====== AVAILABLE RECORDS ======
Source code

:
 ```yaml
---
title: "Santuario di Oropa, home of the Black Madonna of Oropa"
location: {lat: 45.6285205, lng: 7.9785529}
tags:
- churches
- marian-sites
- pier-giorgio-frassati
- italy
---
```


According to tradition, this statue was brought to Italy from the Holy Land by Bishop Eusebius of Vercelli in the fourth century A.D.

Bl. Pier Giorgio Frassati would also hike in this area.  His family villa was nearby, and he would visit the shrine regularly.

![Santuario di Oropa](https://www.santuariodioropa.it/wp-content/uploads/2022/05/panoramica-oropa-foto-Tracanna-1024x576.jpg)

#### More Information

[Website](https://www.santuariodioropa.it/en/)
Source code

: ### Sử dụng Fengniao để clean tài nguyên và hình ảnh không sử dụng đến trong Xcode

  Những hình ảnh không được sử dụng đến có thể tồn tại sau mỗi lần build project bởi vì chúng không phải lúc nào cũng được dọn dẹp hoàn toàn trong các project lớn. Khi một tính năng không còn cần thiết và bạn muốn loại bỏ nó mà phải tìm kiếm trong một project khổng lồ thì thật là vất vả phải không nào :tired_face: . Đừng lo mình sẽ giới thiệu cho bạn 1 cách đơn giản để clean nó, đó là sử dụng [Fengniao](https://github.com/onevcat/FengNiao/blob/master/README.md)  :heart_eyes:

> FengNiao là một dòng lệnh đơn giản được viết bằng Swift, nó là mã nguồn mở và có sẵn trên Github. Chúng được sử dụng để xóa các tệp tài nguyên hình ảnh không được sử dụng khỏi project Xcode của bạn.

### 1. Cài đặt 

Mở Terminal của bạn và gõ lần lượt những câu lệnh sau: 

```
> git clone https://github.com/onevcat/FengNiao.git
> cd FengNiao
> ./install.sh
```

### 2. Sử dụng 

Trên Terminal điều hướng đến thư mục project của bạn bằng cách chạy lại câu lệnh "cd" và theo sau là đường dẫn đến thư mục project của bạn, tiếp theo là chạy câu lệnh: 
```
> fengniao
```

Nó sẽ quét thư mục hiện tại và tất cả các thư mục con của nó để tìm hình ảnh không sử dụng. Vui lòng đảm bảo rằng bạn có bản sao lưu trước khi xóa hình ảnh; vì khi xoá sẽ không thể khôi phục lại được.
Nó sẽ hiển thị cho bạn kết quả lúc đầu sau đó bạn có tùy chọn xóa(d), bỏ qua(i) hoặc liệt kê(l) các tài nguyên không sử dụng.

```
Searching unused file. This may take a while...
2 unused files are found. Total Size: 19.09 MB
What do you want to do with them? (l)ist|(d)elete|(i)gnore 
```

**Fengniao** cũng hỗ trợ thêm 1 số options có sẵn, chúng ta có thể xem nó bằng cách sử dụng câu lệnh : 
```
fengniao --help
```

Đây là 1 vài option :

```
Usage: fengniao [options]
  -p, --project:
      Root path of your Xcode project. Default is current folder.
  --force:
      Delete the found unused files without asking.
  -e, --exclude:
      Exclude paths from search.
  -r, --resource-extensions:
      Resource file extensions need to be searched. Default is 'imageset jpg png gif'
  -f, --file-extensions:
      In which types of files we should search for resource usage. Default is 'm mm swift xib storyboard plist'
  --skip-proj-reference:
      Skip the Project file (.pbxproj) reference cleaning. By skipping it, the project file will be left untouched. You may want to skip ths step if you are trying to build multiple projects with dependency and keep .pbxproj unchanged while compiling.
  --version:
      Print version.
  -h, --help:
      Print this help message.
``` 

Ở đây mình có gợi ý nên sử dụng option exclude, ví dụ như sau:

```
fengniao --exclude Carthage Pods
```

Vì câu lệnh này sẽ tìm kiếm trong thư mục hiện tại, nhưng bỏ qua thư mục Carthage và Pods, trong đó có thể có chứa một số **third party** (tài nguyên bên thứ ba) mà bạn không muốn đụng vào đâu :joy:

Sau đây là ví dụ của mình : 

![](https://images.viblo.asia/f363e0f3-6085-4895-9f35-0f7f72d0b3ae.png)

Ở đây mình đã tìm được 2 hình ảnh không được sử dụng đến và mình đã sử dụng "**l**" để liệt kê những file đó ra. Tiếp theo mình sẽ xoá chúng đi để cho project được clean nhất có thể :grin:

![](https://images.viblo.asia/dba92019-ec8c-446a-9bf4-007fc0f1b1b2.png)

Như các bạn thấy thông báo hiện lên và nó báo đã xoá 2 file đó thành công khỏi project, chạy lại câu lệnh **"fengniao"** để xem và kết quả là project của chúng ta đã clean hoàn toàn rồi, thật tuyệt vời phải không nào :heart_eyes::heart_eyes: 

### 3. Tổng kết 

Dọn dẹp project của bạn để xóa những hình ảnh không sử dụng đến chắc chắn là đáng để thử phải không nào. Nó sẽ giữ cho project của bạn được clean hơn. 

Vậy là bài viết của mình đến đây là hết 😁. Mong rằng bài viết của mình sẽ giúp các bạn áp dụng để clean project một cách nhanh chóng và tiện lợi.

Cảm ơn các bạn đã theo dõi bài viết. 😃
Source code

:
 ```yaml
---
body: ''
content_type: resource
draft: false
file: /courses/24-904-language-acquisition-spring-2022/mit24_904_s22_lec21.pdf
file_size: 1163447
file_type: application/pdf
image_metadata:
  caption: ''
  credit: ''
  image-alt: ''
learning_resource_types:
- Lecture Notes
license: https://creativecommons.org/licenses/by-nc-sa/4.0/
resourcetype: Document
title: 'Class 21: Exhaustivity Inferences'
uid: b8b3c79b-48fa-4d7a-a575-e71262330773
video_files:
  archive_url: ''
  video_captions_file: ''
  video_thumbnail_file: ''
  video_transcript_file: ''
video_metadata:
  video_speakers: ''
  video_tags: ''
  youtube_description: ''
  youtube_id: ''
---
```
======
§ EXERCISE REQUIREMENTS
Copy out the material above in full.

§ SOLUTION BELOW
Source code

:
 ```yaml
---
title: "Santuario di Oropa, home of the Black Madonna of Oropa"
location: {lat: 45.6285205, lng: 7.9785529}
tags:
- churches
- marian-sites
- pier-giorgio-frassati
- italy
---
```


According to tradition, this statue was brought to Italy from the Holy Land by Bishop Eusebius of Vercelli in the fourth century A.D.

Bl. Pier Giorgio Frassati would also hike in this area.  His family villa was nearby, and he would visit the shrine regularly.

![Santuario di Oropa](https://www.santuariodioropa.it/wp-content/uploads/2022/05/panoramica-oropa-foto-Tracanna-1024x576.jpg)

#### More Information

[Website](https://www.santuariodioropa.it/en/)
Source code

: ### Sử dụng Fengniao để clean tài nguyên và hình ảnh không sử dụng đến trong Xcode

  Những hình ảnh không được sử dụng đến có thể tồn tại sau mỗi lần build project bởi vì chúng không phải lúc nào cũng được dọn dẹp hoàn toàn trong các project lớn. Khi một tính năng không còn cần thiết và bạn muốn loại bỏ nó mà phải tìm kiếm trong một project khổng lồ thì thật là vất vả phải không nào :tired_face: . Đừng lo mình sẽ giới thiệu cho bạn 1 cách đơn giản để clean nó, đó là sử dụng [Fengniao](https://github.com/onevcat/FengNiao/blob/master/README.md)  :heart_eyes:

> FengNiao là một dòng lệnh đơn giản được viết bằng Swift, nó là mã nguồn mở và có sẵn trên Github. Chúng được sử dụng để xóa các tệp tài nguyên hình ảnh không được sử dụng khỏi project Xcode của bạn.

### 1. Cài đặt 

Mở Terminal của bạn và gõ lần lượt những câu lệnh sau: 

```
> git clone https://github.com/onevcat/FengNiao.git
> cd FengNiao
> ./install.sh
```

### 2. Sử dụng 

Trên Terminal điều hướng đến thư mục project của bạn bằng cách chạy lại câu lệnh "cd" và theo sau là đường dẫn đến thư mục project của bạn, tiếp theo là chạy câu lệnh: 
```
> fengniao
```

Nó sẽ quét thư mục hiện tại và tất cả các thư mục con của nó để tìm hình ảnh không sử dụng. Vui lòng đảm bảo rằng bạn có bản sao lưu trước khi xóa hình ảnh; vì khi xoá sẽ không thể khôi phục lại được.
Nó sẽ hiển thị cho bạn kết quả lúc đầu sau đó bạn có tùy chọn xóa(d), bỏ qua(i) hoặc liệt kê(l) các tài nguyên không sử dụng.

```
Searching unused file. This may take a while...
2 unused files are found. Total Size: 19.09 MB
What do you want to do with them? (l)ist|(d)elete|(i)gnore 
```

**Fengniao** cũng hỗ trợ thêm 1 số options có sẵn, chúng ta có thể xem nó bằng cách sử dụng câu lệnh : 
```
fengniao --help
```

Đây là 1 vài option :

```
Usage: fengniao [options]
  -p, --project:
      Root path of your Xcode project. Default is current folder.
  --force:
      Delete the found unused files without asking.
  -e, --exclude:
      Exclude paths from search.
  -r, --resource-extensions:
      Resource file extensions need to be searched. Default is 'imageset jpg png gif'
  -f, --file-extensions:
      In which types of files we should search for resource usage. Default is 'm mm swift xib storyboard plist'
  --skip-proj-reference:
      Skip the Project file (.pbxproj) reference cleaning. By skipping it, the project file will be left untouched. You may want to skip ths step if you are trying to build multiple projects with dependency and keep .pbxproj unchanged while compiling.
  --version:
      Print version.
  -h, --help:
      Print this help message.
``` 

Ở đây mình có gợi ý nên sử dụng option exclude, ví dụ như sau:

```
fengniao --exclude Carthage Pods
```

Vì câu lệnh này sẽ tìm kiếm trong thư mục hiện tại, nhưng bỏ qua thư mục Carthage và Pods, trong đó có thể có chứa một số **third party** (tài nguyên bên thứ ba) mà bạn không muốn đụng vào đâu :joy:

Sau đây là ví dụ của mình : 

![](https://images.viblo.asia/f363e0f3-6085-4895-9f35-0f7f72d0b3ae.png)

Ở đây mình đã tìm được 2 hình ảnh không được sử dụng đến và mình đã sử dụng "**l**" để liệt kê những file đó ra. Tiếp theo mình sẽ xoá chúng đi để cho project được clean nhất có thể :grin:

![](https://images.viblo.asia/dba92019-ec8c-446a-9bf4-007fc0f1b1b2.png)

Như các bạn thấy thông báo hiện lên và nó báo đã xoá 2 file đó thành công khỏi project, chạy lại câu lệnh **"fengniao"** để xem và kết quả là project của chúng ta đã clean hoàn toàn rồi, thật tuyệt vời phải không nào :heart_eyes::heart_eyes: 

### 3. Tổng kết 

Dọn dẹp project của bạn để xóa những hình ảnh không sử dụng đến chắc chắn là đáng để thử phải không nào. Nó sẽ giữ cho project của bạn được clean hơn. 

Vậy là bài viết của mình đến đây là hết 😁. Mong rằng bài viết của mình sẽ giúp các bạn áp dụng để clean project một cách nhanh chóng và tiện lợi.

Cảm ơn các bạn đã theo dõi bài viết. 😃
Source code

:
 ```yaml
---
body: ''
content_type: resource
draft: false
file: /courses/24-904-language-acquisition-spring-2022/mit24_904_s22_lec21.pdf
file_size: 1163447
file_type: application/pdf
image_metadata:
  caption: ''
  credit: ''
  image-alt: ''
learning_resource_types:
- Lecture Notes
license: https://creativecommons.org/licenses/by-nc-sa/4.0/
resourcetype: Document
title: 'Class 21: Exhaustivity Inferences'
uid: b8b3c79b-48fa-4d7a-a575-e71262330773
video_files:
  archive_url: ''
  video_captions_file: ''
  video_thumbnail_file: ''
  video_transcript_file: ''
video_metadata:
  video_speakers: ''
  video_tags: ''
  youtube_description: ''
  youtube_id: ''
---
```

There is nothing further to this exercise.